Mathematics of Sensitivity Analysis

Forward Sensitivity Analysis

The local sensitivity is computed using the sensitivity ODE:

$\frac{d}{dt}\frac{\partial u}{\partial p_{j}}=\frac{\partial f}{\partial u}\frac{\partial u}{\partial p_{j}}+\frac{\partial f}{\partial p_{j}}=J\cdot S_{j}+F_{j}$

where

$J=\left(\begin{array}{cccc} \frac{\partial f_{1}}{\partial u_{1}} & \frac{\partial f_{1}}{\partial u_{2}} & \cdots & \frac{\partial f_{1}}{\partial u_{k}}\\ \frac{\partial f_{2}}{\partial u_{1}} & \frac{\partial f_{2}}{\partial u_{2}} & \cdots & \frac{\partial f_{2}}{\partial u_{k}}\\ \cdots & \cdots & \cdots & \cdots\\ \frac{\partial f_{k}}{\partial u_{1}} & \frac{\partial f_{k}}{\partial u_{2}} & \cdots & \frac{\partial f_{k}}{\partial u_{k}} \end{array}\right)$

is the Jacobian of the system,

$F_{j}=\left(\begin{array}{c} \frac{\partial f_{1}}{\partial p_{j}}\\ \frac{\partial f_{2}}{\partial p_{j}}\\ \vdots\\ \frac{\partial f_{k}}{\partial p_{j}} \end{array}\right)$

are the parameter derivatives, and

$S_{j}=\left(\begin{array}{c} \frac{\partial u_{1}}{\partial p_{j}}\\ \frac{\partial u_{2}}{\partial p_{j}}\\ \vdots\\ \frac{\partial u_{k}}{\partial p_{j}} \end{array}\right)$

is the vector of sensitivities. Since this ODE is dependent on the values of the independent variables themselves, this ODE is computed simultaneously with the actual ODE system.

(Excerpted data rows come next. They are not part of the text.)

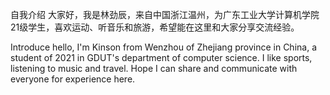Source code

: 自我介绍
大家好，我是林劲辰，来自中国浙江温州，为广东工业大学计算机学院21级学生，喜欢运动、听音乐和旅游，希望能在这里和大家分享交流经验。

Introduce
hello, I'm Kinson from Wenzhou of Zhejiang province in China, a student of 2021 in GDUT's department of computer science. I like sports, listening to music and travel. Hope I can share and communicate with everyone for experience here.

<!--
**KinsonLin/KinsonLin** is a ✨ _special_ ✨ repository because its `README.md` (this file) appears on your GitHub profile.

Here are some ideas to get you started:

- 🔭 I’m currently working on ...
- 🌱 I’m currently learning ...
- 👯 I’m looking to collaborate on ...
- 🤔 I’m looking for help with ...
- 💬 Ask me about ...
- 📫 How to reach me: ...
- 😄 Pronouns: ...
- ⚡ Fun fact: ...
-->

Note that the Jacobian-vector product

$\frac{\partial f}{\partial u}\frac{\partial u}{\partial p_{j}}$

can be computed without forming the Jacobian. With finite differences, this through using the following formula for the directional derivative

$Jv \approx \frac{f(x+v \epsilon) - f(x)}{\epsilon},$

or, alternatively and without truncation error, by using a dual number with a single partial dimension, $d = x + v \epsilon$ we get that

$f(d) = f(x) + Jv \epsilon$

as a fast way to calcuate $Jv$. Thus, except when a sufficiently good function for J is given by the user, the Jacobian is never formed. For more details, consult the MIT 18.337 lecture notes on forward mode AD.

This adjoint requires the definition of some scalar functional $g(u,p)$ where $u(t,p)$ is the (numerical) solution to the differential equation $d/dt u(t,p)=f(t,u,p)$ with $t\in [0,T]$ and $u(t_0,p)=u_0$. Adjoint sensitivity analysis finds the gradient of

$G(u,p)=G(u(\cdot,p))=\int_{t_{0}}^{T}g(u(t,p),p)dt$

some integral of the solution. It does so by solving the adjoint problem

$\frac{d\lambda^{\star}}{dt}=g_{u}(u(t,p),p)-\lambda^{\star}(t)f_{u}(t,u(t,p),p),\thinspace\thinspace\thinspace\lambda^{\star}(T)=0$

where $f_u$ is the Jacobian of the system with respect to the state $u$ while $f_p$ is the Jacobian with respect to the parameters. The adjoint problem's solution gives the sensitivities through the integral:

$\frac{dG}{dp}=\int_{t_{0}}^{T}\lambda^{\star}(t)f_{p}(t)+g_{p}(t)dt+\lambda^{\star}(t_{0})u_{p}(t_{0})$

Notice that since the adjoints require the Jacobian of the system at the state, it requires the ability to evaluate the state at any point in time. Thus it requires the continuous forward solution in order to solve the adjoint solution, and the adjoint solution is required to be continuous in order to calculate the resulting integral.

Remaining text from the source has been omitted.